Years of neglect are evident in mortality rates at Indonesia's Surabaya Zoo
Until the government stepped in two years ago, 25 animals were dying each month
Conditions have improved but overcrowding, poor sanitation and inbreeding remain problems
Zookeeper Tony Samampau is trying to change attitudes, improve animal welfare
A tiger swims in a pond to cool off on a hot Saturday morning. School children stroll under a canopy of trees and watch Kalimantan gibbons playfully swing on the branches.
All seems fine at the Surabaya Zoo, Indonesia’s oldest zoo and once its most impressive. But a closer look reveals the sad state it has fallen into.
Out of the public’s sight, tigers are kept in small, dark cages. There is little room outside for all of its 15 tigers to roam, so only one is let out at a time.

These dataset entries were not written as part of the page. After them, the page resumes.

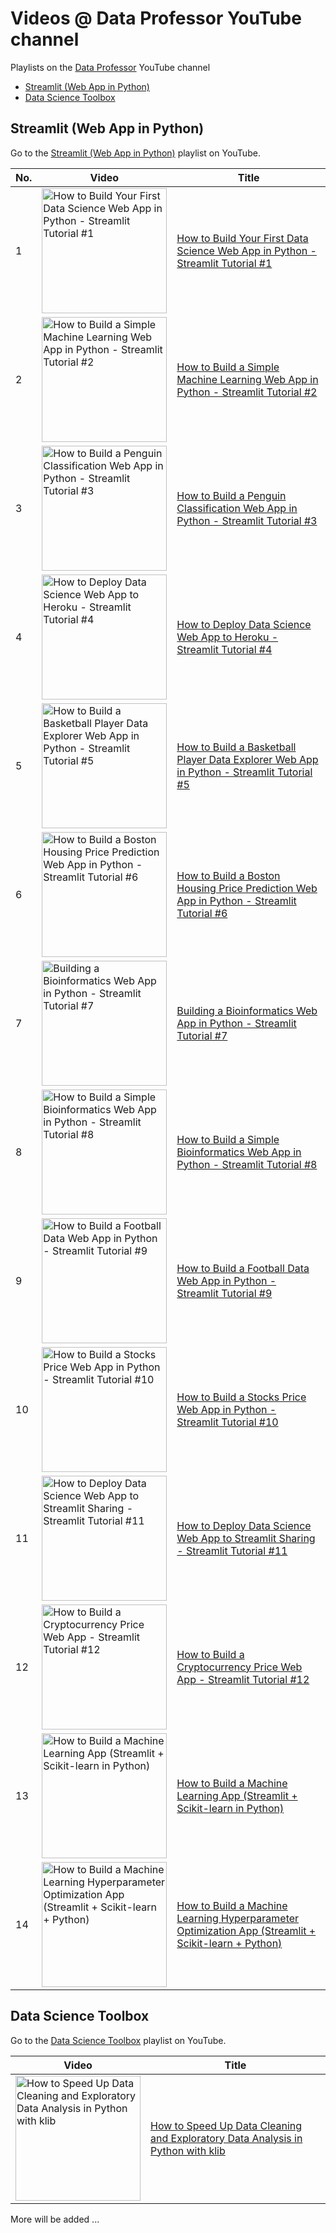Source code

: # Videos @ Data Professor YouTube channel

Playlists on the [Data Professor](http://youtube.com/dataprofessor) YouTube channel
* [Streamlit (Web App in Python)](https://github.com/dataprofessor/youtube/blob/main/README.md#streamlit-web-app-in-python)
* [Data Science Toolbox](https://github.com/dataprofessor/youtube/blob/main/README.md#data-science-toolbox)


## Streamlit (Web App in Python)

Go to the [Streamlit (Web App in Python)](https://www.youtube.com/watch?v=ZZ4B0QUHuNc&list=PLtqF5YXg7GLmCvTswG32NqQypOuYkPRUE) playlist on YouTube.

No. | Video | Title
---|---|---
1|<a href="https://youtu.be/ZZ4B0QUHuNc"><img src="http://img.youtube.com/vi/ZZ4B0QUHuNc/0.jpg" alt="How to Build Your First Data Science Web App in Python - Streamlit Tutorial #1" title="How to Build Your First Data Science Web App in Python - Streamlit Tutorial #1" width="200" /></a> | [How to Build Your First Data Science Web App in Python - Streamlit Tutorial #1](https://youtu.be/ZZ4B0QUHuNc)
2|<a href="https://youtu.be/8M20LyCZDOY"><img src="http://img.youtube.com/vi/8M20LyCZDOY/0.jpg" alt="How to Build a Simple Machine Learning Web App in Python - Streamlit Tutorial #2" title="How to Build a Simple Machine Learning Web App in Python - Streamlit Tutorial #2" width="200" /></a> | [How to Build a Simple Machine Learning Web App in Python - Streamlit Tutorial #2](https://youtu.be/8M20LyCZDOY)
3|<a href="https://youtu.be/Eai1jaZrRDs"><img src="http://img.youtube.com/vi/Eai1jaZrRDs/0.jpg" alt="How to Build a Penguin Classification Web App in Python - Streamlit Tutorial #3" title="How to Build a Penguin Classification Web App in Python - Streamlit Tutorial #3" width="200" /></a> | [How to Build a Penguin Classification Web App in Python - Streamlit Tutorial #3](https://youtu.be/Eai1jaZrRDs)
4|<a href="https://youtu.be/zK4Ch6e1zq8"><img src="http://img.youtube.com/vi/zK4Ch6e1zq8/0.jpg" alt="How to Deploy Data Science Web App to Heroku - Streamlit Tutorial #4" title="How to Deploy Data Science Web App to Heroku - Streamlit Tutorial #4" width="200" /></a> | [How to Deploy Data Science Web App to Heroku - Streamlit Tutorial #4](https://youtu.be/zK4Ch6e1zq8)
5|<a href="https://youtu.be/xiBXspqs0dk"><img src="http://img.youtube.com/vi/xiBXspqs0dk/0.jpg" alt="How to Build a Basketball Player Data Explorer Web App in Python - Streamlit Tutorial #5" title="How to Build a Basketball Player Data Explorer Web App in Python - Streamlit Tutorial #5" width="200" /></a> | [How to Build a Basketball Player Data Explorer Web App in Python - Streamlit Tutorial #5](https://youtu.be/zK4Ch6e1zq8)
6|<a href="https://youtu.be/z5HfbXORZsg"><img src="http://img.youtube.com/vi/z5HfbXORZsg/0.jpg" alt="How to Build a Boston Housing Price Prediction Web App in Python - Streamlit Tutorial #6" title="How to Build a Boston Housing Price Prediction Web App in Python - Streamlit Tutorial #6" width="200" /></a> | [How to Build a Boston Housing Price Prediction Web App in Python - Streamlit Tutorial #6](https://youtu.be/z5HfbXORZsg)
7|<a href="https://youtu.be/iZUH1qlgnys"><img src="http://img.youtube.com/vi/iZUH1qlgnys/0.jpg" alt="Building a Bioinformatics Web App in Python - Streamlit Tutorial #7" title="Building a Bioinformatics Web App in Python - Streamlit Tutorial #7" width="200" /></a> | [Building a Bioinformatics Web App in Python - Streamlit Tutorial #7](https://youtu.be/iZUH1qlgnys)
8|<a href="https://youtu.be/DD9tgg8ivbU"><img src="http://img.youtube.com/vi/DD9tgg8ivbU/0.jpg" alt="How to Build a Simple Bioinformatics Web App in Python - Streamlit Tutorial #8" title="How to Build a Simple Bioinformatics Web App in Python - Streamlit Tutorial #8" width="200" /></a> | [How to Build a Simple Bioinformatics Web App in Python - Streamlit Tutorial #8](https://youtu.be/DD9tgg8ivbU)
9|<a href="https://youtu.be/zYSDlbr-8V8"><img src="http://img.youtube.com/vi/zYSDlbr-8V8/0.jpg" alt="How to Build a Football Data Web App in Python - Streamlit Tutorial #9" title="How to Build a Football Data Web App in Python - Streamlit Tutorial #9" width="200" /></a> | [How to Build a Football Data Web App in Python - Streamlit Tutorial #9](https://youtu.be/zYSDlbr-8V8)
10|<a href="https://youtu.be/JUSFaWkAASI"><img src="http://img.youtube.com/vi/JUSFaWkAASI/0.jpg" alt="How to Build a Stocks Price Web App in Python - Streamlit Tutorial #10" title="How to Build a Stocks Price Web App in Python - Streamlit Tutorial #10" width="200" /></a> | [How to Build a Stocks Price Web App in Python - Streamlit Tutorial #10](https://youtu.be/JUSFaWkAASI)
11|<a href="https://youtu.be/kXvmqg8hc70"><img src="http://img.youtube.com/vi/kXvmqg8hc70/0.jpg" alt="How to Deploy Data Science Web App to Streamlit Sharing - Streamlit Tutorial #11" title="How to Deploy Data Science Web App to Streamlit Sharing - Streamlit Tutorial #11" width="200" /></a> | [How to Deploy Data Science Web App to Streamlit Sharing - Streamlit Tutorial #11](https://youtu.be/kXvmqg8hc70)
12|<a href="https://youtu.be/OYsz4Ww0h3o"><img src="http://img.youtube.com/vi/OYsz4Ww0h3o/0.jpg" alt="How to Build a Cryptocurrency Price Web App - Streamlit Tutorial #12" title="How to Build a Cryptocurrency Price Web App - Streamlit Tutorial #12" width="200" /></a> | [How to Build a Cryptocurrency Price Web App - Streamlit Tutorial #12](https://youtu.be/OYsz4Ww0h3o)
13|<a href="https://youtu.be/eT3JMZagMnE"><img src="http://img.youtube.com/vi/eT3JMZagMnE/0.jpg" alt="How to Build a Machine Learning App (Streamlit + Scikit-learn in Python)" title="How to Build a Machine Learning App (Streamlit + Scikit-learn in Python)" width="200" /></a> | [How to Build a Machine Learning App (Streamlit + Scikit-learn in Python)](https://youtu.be/eT3JMZagMnE)
14|<a href="https://youtu.be/HT2WHLgYpxY"><img src="http://img.youtube.com/vi/HT2WHLgYpxY/0.jpg" alt="How to Build a Machine Learning Hyperparameter Optimization App (Streamlit + Scikit-learn + Python)" title="How to Build a Machine Learning Hyperparameter Optimization App (Streamlit + Scikit-learn + Python)" width="200" /></a> | [How to Build a Machine Learning Hyperparameter Optimization App (Streamlit + Scikit-learn + Python)](https://youtu.be/HT2WHLgYpxY)


## Data Science Toolbox

Go to the [Data Science Toolbox](https://www.youtube.com/watch?v=vCBeGLpvoYM&list=PLtqF5YXg7GLkskjS9D2PSIwKV6HUuWkXo) playlist on YouTube.

Video | Title
---|---
<a href="https://youtu.be/URjJVEeZxxU"><img src="http://img.youtube.com/vi/URjJVEeZxxU/0.jpg" alt="How to Speed Up Data Cleaning and Exploratory Data Analysis in Python with klib" title="How to Speed Up Data Cleaning and Exploratory Data Analysis in Python with klib" width="200" /></a> | [How to Speed Up Data Cleaning and Exploratory Data Analysis in Python with klib](https://youtu.be/URjJVEeZxxU)



More will be added ...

A Sumatran tiger “Betina” is so sick she cannot keep any food down. A few cages away is another emaciated white tiger “Santi.”
“See, these tigers never go out their whole life, they’re very skinny tigers,” said experienced zookeeper Tony Sumampau.
Sumampau was brought in by the Indonesian government to lead a temporary team to improve conditions when it took over the privately run zoo in 2010.
He now spends two days a week trying to teach zoo staff how to care for animals kept in cramped and unsanitary living conditions for far too long.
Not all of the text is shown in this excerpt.